**Requirement:** Starting at the first line of the records below, reproduce every line up to and including the line with "necessarily have to", but leave out all pictures.

[Records drawn from a dataset]
+ + +
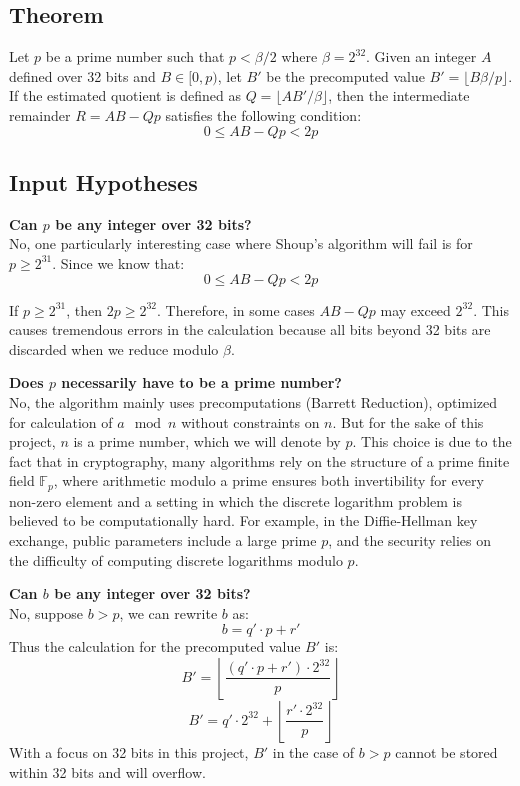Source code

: \documentclass{article}
\begin{document}
\subsection{Theorem}
Let $p$ be a prime number such that $p < \beta/2$ where $\beta = 2^{32}$. Given an integer $A$ defined over 32 bits and
$B \in [0, p)$, let $B'$ be the precomputed value $B' = \lfloor B\beta/p \rfloor$.
If the estimated quotient is defined as $Q = \lfloor AB'/\beta \rfloor$, then the intermediate remainder $R = AB - Qp$ satisfies the following condition:
$$0 \le AB - Qp < 2p$$


\subsection{Input Hypotheses}
\textbf{Can $p$ be any integer over 32 bits?} \\
No, one particularly interesting case where Shoup's algorithm will fail is for $p \ge 2^{31}$.
Since we know that:
$$0 \le AB - Qp < 2p$$

If $p \ge 2^{31}$, then $2p \ge 2^{32}$. Therefore, in some cases $AB - Qp$ may exceed $2^{32}$. This causes tremendous errors in the calculation because
all bits beyond 32 bits are discarded when we reduce modulo $\beta$.

\textbf{Does $p$ necessarily have to be a prime number?} \\
No, the algorithm mainly uses precomputations (Barrett Reduction), optimized for calculation of $a \mod n$ without constraints on $n$. But for the sake of this project, $n$ is a prime number, which we will denote by $p$. This choice is due to the fact that in cryptography, many algorithms rely on the structure of a prime finite field $\mathbb{F}_p$, where arithmetic modulo a prime ensures both invertibility for every non-zero element and a setting in which the discrete logarithm problem is believed to be computationally hard. For example, in the Diffie-Hellman key exchange, public parameters include a large prime $p$, and the security relies on the difficulty of computing discrete logarithms modulo $p$.

\textbf{Can $b$ be any integer over 32 bits?} \\
No, suppose $ b > p $, we can rewrite $b$ as:
\[b = q'\cdot p + r'\]
Thus the calculation for the precomputed value $B'$ is:
\[B' = \left\lfloor\frac{(q' \cdot p + r')\cdot 2^{32}}{p}\right\rfloor\]
\[B' = q' \cdot 2^{32} + \left\lfloor\frac{r'\cdot 2^{32}}{p}\right\rfloor\]
With a focus on 32 bits in this project, $B'$ in the case of $b>p$ cannot be stored within 32 bits and will overflow.
\end{document}
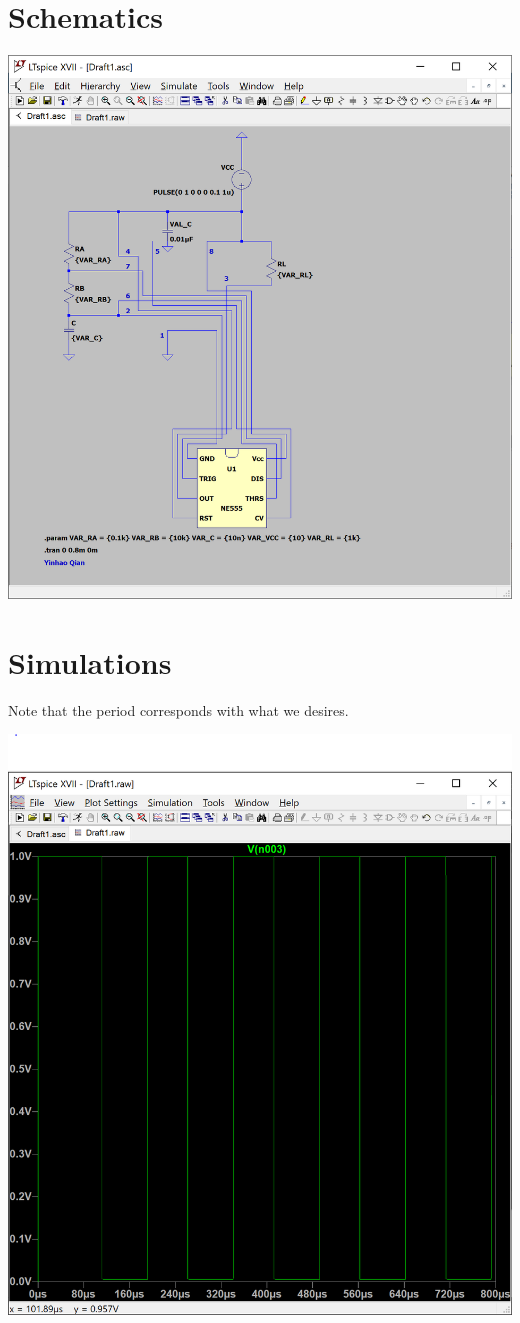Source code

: \documentclass{article}
\begin{document}
	\section*{Schematics}
	\includegraphics[width=\columnwidth]{schmatics.PNG}
	\section*{Simulations}
	Note that the period corresponds with what we desires.
	
	\includegraphics[width=\columnwidth]{waveform.PNG}
	
\end{document}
+ + +
**Exercise result:**
Source code

: \documentclass{article}
\begin{document}
\subsection{Theorem}
Let $p$ be a prime number such that $p < \beta/2$ where $\beta = 2^{32}$. Given an integer $A$ defined over 32 bits and
$B \in [0, p)$, let $B'$ be the precomputed value $B' = \lfloor B\beta/p \rfloor$.
If the estimated quotient is defined as $Q = \lfloor AB'/\beta \rfloor$, then the intermediate remainder $R = AB - Qp$ satisfies the following condition:
$$0 \le AB - Qp < 2p$$


\subsection{Input Hypotheses}
\textbf{Can $p$ be any integer over 32 bits?} \\
No, one particularly interesting case where Shoup's algorithm will fail is for $p \ge 2^{31}$.
Since we know that:
$$0 \le AB - Qp < 2p$$

If $p \ge 2^{31}$, then $2p \ge 2^{32}$. Therefore, in some cases $AB - Qp$ may exceed $2^{32}$. This causes tremendous errors in the calculation because
all bits beyond 32 bits are discarded when we reduce modulo $\beta$.

\textbf{Does $p$ necessarily have to be a prime number?} \\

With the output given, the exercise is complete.